Discovery
The discovery of ILs began with the pathogenetic study
of fever in the 1940s. IL-1 was first discovered as human leukocytic pyrogen that induced fever; it was then reorganized
and renamed IL-1 in 1979. So far, more than 40 ILs have
been identified in humans; ILs have been put in the order
in which they were identified. IL-1, IL-2, IL-6, and IL-10
were cloned in 1984, 1983, 1986, and 1990, respectively.
IL-6 is currently the most major and successful IL. Therapeutic agents targeting IL-6-mediated signaling are effective in rheumatoid arthritis, and applications are being
extended to other settings of acute and chronic inflammation. Indeed, worldwide clinical trials of tocilizumab, a
humanized anti-IL-6 receptor monoclonal antibody, have
successfully proved its outstanding efficacy against rheumatoid arthritis, juvenile idiopathic arthritis, and Castleman disease, leading to the approval of tocilizumab for
the treatment of these diseases.
Structure
IL-1α (159 aa residues) has a 12-stranded β-sheet
structure, IL-2 (134 aa residues) has four antiparallel α
helices, IL-6 (184 aa residues) has a four-helix bundle
arranged in an up-up-down-down topology, and IL-10
(160 aa residues) has a topological similarity to interferon
gamma. The primary structures of IL-1 α, IL-2, IL-6, and IL-10
are conserved in vertebrates. ILs
can be divided into four major groups based on the distinguishing structural features. However, their amino
acid sequence similarity is very weak between the four
groups (typically 15%–25% identity).
Receptors
IL receptors belong to the immunoglobulin superfamily, and could be categorized by their homologies. The
receptors for IL-1α, IL-2, and IL-6 are the type
I cytokine receptor, and the receptor for IL-10 is the type
II cytokine receptor. In general, the binding of ILs with their receptors
activates downstream signaling, including the Janus
kinases (JAKs), tyrosine kinases (TYK), and STATs in target cells.
Antagonists
The IL-1 receptor antagonist (IL-1RA) and its modified
version Anakinra are antagonists for the IL-1 receptor.

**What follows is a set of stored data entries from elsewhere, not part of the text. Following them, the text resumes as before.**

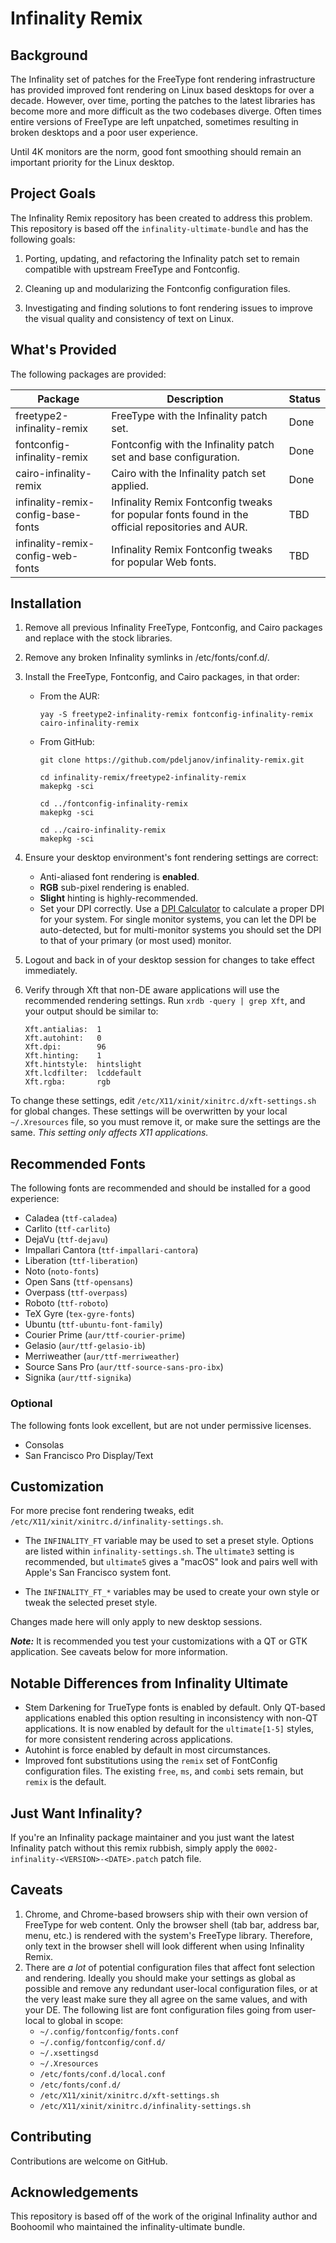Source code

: # Infinality Remix #

## Background ##
The Infinality set of patches for the FreeType font rendering infrastructure has provided improved font rendering on
Linux based desktops for over a decade. However, over time, porting the patches to the latest libraries has become
more and more difficult as the two codebases diverge. Often times entire versions of FreeType are left unpatched,
sometimes resulting in broken desktops and a poor user experience.

Until 4K monitors are the norm, good font smoothing should remain an important priority for the Linux desktop.

## Project Goals ##

The Infinality Remix repository has been created to address this problem. This repository is based off the
```infinality-ultimate-bundle``` and has the following goals:

  1. Porting, updating, and refactoring the Infinality patch set to remain compatible with upstream FreeType and Fontconfig.

  2. Cleaning up and modularizing the Fontconfig configuration files.

  3. Investigating and finding solutions to font rendering issues to improve the visual quality and consistency of text on Linux.


## What's Provided ##

The following packages are provided:

| Package | Description | Status |
|---------|-------------|--------|
| freetype2-infinality-remix | FreeType with the Infinality patch set. | Done |
| fontconfig-infinality-remix | Fontconfig with the Infinality patch set and base configuration. | Done |
| cairo-infinality-remix | Cairo with the Infinality patch set applied. | Done |
| infinality-remix-config-base-fonts | Infinality Remix Fontconfig tweaks for popular fonts found in the official repositories and AUR. | TBD |
| infinality-remix-config-web-fonts | Infinality Remix Fontconfig tweaks for popular Web fonts. | TBD |

## Installation ##

1. Remove all previous Infinality FreeType, Fontconfig, and Cairo packages and replace with the stock libraries.


2. Remove any broken Infinality symlinks in /etc/fonts/conf.d/.


3. Install the FreeType, Fontconfig, and Cairo packages, in that order:

   * From the AUR:

		```
		yay -S freetype2-infinality-remix fontconfig-infinality-remix cairo-infinality-remix
		```
   
   * From GitHub:
   
	    ```    
	    git clone https://github.com/pdeljanov/infinality-remix.git
	
	    cd infinality-remix/freetype2-infinality-remix
	    makepkg -sci
	
	    cd ../fontconfig-infinality-remix
	    makepkg -sci
	
	    cd ../cairo-infinality-remix
	    makepkg -sci
	    ```

4. Ensure your desktop environment's font rendering settings are correct:
    * Anti-aliased font rendering is **enabled**.
    * **RGB** sub-pixel rendering is enabled.
    * **Slight** hinting is highly-recommended.
    * Set your DPI correctly. Use a [DPI Calculator](https://www.sven.de/dpi/) to calculate a proper DPI for your system. For single monitor systems, you can let the DPI be auto-detected, but for multi-monitor systems you should set the DPI to that of your primary (or most used) monitor.


5. Logout and back in of your desktop session for changes to take effect immediately.


6. Verify through Xft that non-DE aware applications will use the recommended rendering settings. Run `xrdb -query | grep Xft`, and your
output should be similar to:

    ```
    Xft.antialias:  1
    Xft.autohint:   0
    Xft.dpi:        96
    Xft.hinting:    1
    Xft.hintstyle:  hintslight
    Xft.lcdfilter:  lcddefault
    Xft.rgba:       rgb
    ```
To change these settings, edit `/etc/X11/xinit/xinitrc.d/xft-settings.sh` for global changes. These settings will be overwritten by your local `~/.Xresources` file, so you must remove it, or make sure the settings are the same. *This setting only affects X11 applications.*

## Recommended Fonts ##

The following fonts are recommended and should be installed for a good experience:

 * Caladea (`ttf-caladea`)
 * Carlito (`ttf-carlito`)
 * DejaVu (`ttf-dejavu`)
 * Impallari Cantora (`ttf-impallari-cantora`)
 * Liberation (`ttf-liberation`)
 * Noto (`noto-fonts`)
 * Open Sans (`ttf-opensans`)
 * Overpass (`ttf-overpass`)
 * Roboto (`ttf-roboto`)
 * TeX Gyre (`tex-gyre-fonts`)
 * Ubuntu (`ttf-ubuntu-font-family`)
 * Courier Prime (`aur/ttf-courier-prime`)
 * Gelasio (`aur/ttf-gelasio-ib`)
 * Merriweather (`aur/ttf-merriweather`)
 * Source Sans Pro (`aur/ttf-source-sans-pro-ibx`)
 * Signika (`aur/ttf-signika`)


### Optional ###

The following fonts look excellent, but are not under permissive licenses.

 * Consolas
 * San Francisco Pro Display/Text

## Customization ##

For more precise font rendering tweaks, edit `/etc/X11/xinit/xinitrc.d/infinality-settings.sh`.

 * The `INFINALITY_FT` variable may be used to set a preset style. Options are listed within `infinality-settings.sh`. The `ultimate3` setting is recommended, but `ultimate5` gives a "macOS" look and pairs well with Apple's San Francisco system font.

 * The `INFINALITY_FT_*` variables may be used to create your own style or tweak the selected preset style.

Changes made here will only apply to new desktop sessions.

***Note:***  It is recommended you test your customizations with a QT or GTK application. See caveats below for more information.

## Notable Differences from Infinality Ultimate ##

 * Stem Darkening for TrueType fonts is enabled by default. Only QT-based applications enabled this option resulting in inconsistency with non-QT applications. It is now enabled by default for the `ultimate[1-5]` styles, for more consistent rendering across applications.
 * Autohint is force enabled by default in most circumstances.
 * Improved font substitutions using the `remix` set of FontConfig configuration files. The existing `free`, `ms`, and `combi` sets remain, but `remix` is the default.

## Just Want Infinality? ##

If you're an Infinality package maintainer and you just want the latest Infinality patch without this remix rubbish, simply apply the `0002-infinality-<VERSION>-<DATE>.patch` patch file.

## Caveats ##

 1. Chrome, and Chrome-based browsers ship with their own version of FreeType for web content. Only the browser shell (tab bar, address bar, menu, etc.) is rendered with the system's FreeType library. Therefore, only text in the browser shell will look different when using Infinality Remix.
 2. There are *a lot* of potential configuration files that affect font selection and rendering. Ideally you should make your settings as global as possible and remove any redundant user-local configuration files, or at the very least make sure they all agree on the same values, and with your DE. The following list are font configuration files going from user-local to global in scope:
    * `~/.config/fontconfig/fonts.conf`
    * `~/.config/fontconfig/conf.d/`
    * `~/.xsettingsd`
    * `~/.Xresources`
    * `/etc/fonts/conf.d/local.conf`
    * `/etc/fonts/conf.d/`
    * `/etc/X11/xinit/xinitrc.d/xft-settings.sh`
    * `/etc/X11/xinit/xinitrc.d/infinality-settings.sh`
 
## Contributing ##

Contributions are welcome on GitHub.

## Acknowledgements ##

This repository is based off of the work of the original Infinality author and Boohoomil who maintained the infinality-ultimate bundle.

Daclizumab and basiliximab are antagonists for the
IL-2 receptor. Tocilizumab is an antagonist for the IL-6
receptor. The anti-IL-10 R antibody is an antagonist for
the IL-10 receptor.
General Description
Interleukins (ILs) is a collective term for a group of
cytokines. ILs mediate the communications in relation to
immune reactions between immune cells as proinflammatory
or antiinflammatory hormones. ILs are closely associated
with inflammatory diseases and cancer.